[Met Performance] CID:130690

Metropolitan Opera House, Tue, January 28, 1941

Louise (38)
Gustave Charpentier | Gustave Charpentier
Grace Moore

René Maison

Doris Doe

John Brownlee

Helen Olheim

Edith Herlick

Suzanne/Young Ragpicker
Lucielle Browning

Irra Petina

Maxine Stellman

Camille/Artichoke Vendor
Thelma Votipka

Annamary Dickey

Anna Kaskas

Errand Girl/Street Arab
Natalie Bodanya

Maria Savage

John Gurney

Louis D'Angelo

Emery Darcy

Arthur Kent

Wilfred Engelman

George Cehanovsky

Nicholas Massue

John Dudley

George Rasely

Norman Cordon

Birdfood Vendor
Reno Mabilli

Birdfood Vendor
Joseph Santoro

Pope of Fools/Carrot Vendor/Noctambulist
Alessio De Paolis

Monna Montes

Ettore Panizza

Review 1:

Review of Virgil Thomson in the Herald Tribune

Paris in Slow Motion

For anyone particularly sensitive to the charm of Montmartre, the opera "Louise" exerts an irresistible attraction. One goes back to it year after year, if only to see its dawn and its dusk, its chimney pots and its view of Paris at night with fireworks and the illuminated Eiffel Tower. Its music fades a bit each year; its melodies grow dim and disjointed; and the lack of any solid harmonic substructure in the whole work becomes more and more evident. Its orchestral texture stands up pretty well. And the charm of the whole remains like the charm on Montmartre itself, which is ragged, decrepit, stinking, dank and forever falling to pieces. One would not have it otherwise. Montmartre has no grandeur in decay, like the Louvre and the Marais and the Ile Saint Louis. Its only grandeur is its decay, its decay and its tradition that human beings are human beings, no matter what happens to them.
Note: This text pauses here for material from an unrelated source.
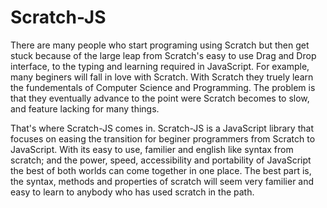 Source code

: # Scratch-JS

There are many people who start programing using Scratch but then get stuck because of the large leap from Scratch's easy to use Drag and Drop interface, to the typing and learning required in JavaScript. For example, many beginers will fall in love with Scratch. With Scratch they truely learn the fundementals of Computer Science and Programming. The problem is that they eventually advance to the point were Scratch becomes to slow, and feature lacking for many things.

That's where Scratch-JS comes in. Scratch-JS is a JavaScript library that focuses on easing the transition for beginer programmers from Scratch to JavaScript. With its easy to use, familier and english like syntax from scratch; and the power, speed, accessibility and portability of JavaScript the best of both worlds can come together in one place. The best part is, the syntax, methods and properties of scratch will seem very familier and easy to learn to anybody who has used scratch in the path.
And so, returning to "Louise" last night, I was not really caring very much what happened to it since my least hearing of it a year ago in Paris, or what was going to be done to it by an Italian conductor and a largely American cast. "Louise" was "Louise." Not a masterpiece of music in itself, but a reminder, an evoker of Paris and springtime and youthful lives devoted to art and love.

Not caring if it were done badly, I was perhaps equally insensitive to the excellences of last night's performance. Miss Grace Moore has a strong voice and a good figure, and she sings well enough. She seems to have worked hard and to be animated by a sincere desire to please. She leaves me cold, all the same. René Maison leaves me cold, too, though his singing is often quite fine, and his way of walking through the role without attempting to act more than the strict minimum of it is a thoroughly distinguished operatic job. Miss Doe did a somber Mother. She was good, but she lacked energy. Mr. Brownlee's Father was vocally and physically unimpressive. The role needs more dogmatism, more weight than his elegant singing and acting style can give it.

The lackadaisical air of the whole evening was probably due as much to the conductor as to the singers. Mr. Panizza took everything too slow. The scenes fell to pieces. Even the intermezzo on Paris street cries and the scene between night and day that follows it, which are hard to muff, fell as flat as I have ever heard them fall. The dressing shop did better, and the love-and-socialism third act, with ballet and coronation of the Muse, was almost up to normal tempo.

Another reason for the performance's inability to click, in spite of its many excellences, is to be found no doubt in the Metropolitan Opera Company's nervousness about casting. It is rarely indeed that any two performances of any opera at that house are sung by the same singers. The Flagstad-Melchior "Tristan und Isolde" is about the only permanent bit of casting in the repertory, and even then they have their Brangäne and King Mark switched on them from time to time. But their duo remains, and it gives great power to the opera. Miss Moore is not a bad Louise at all. But one singer cannot give unity to an ensemble. I fancy that if she were allowed to sing the role with the same tenor for a season or two, whether that were Mr. Kullman or Mr. Maison, the whole performance would eventually take on shape and become an audience favorite. But if every performance is be a reading, a rehearsal with a new supporting cast, it is not surprising that even such a pushover for Paris as myself should find her rendition of Louise tentative and lacking in conviction.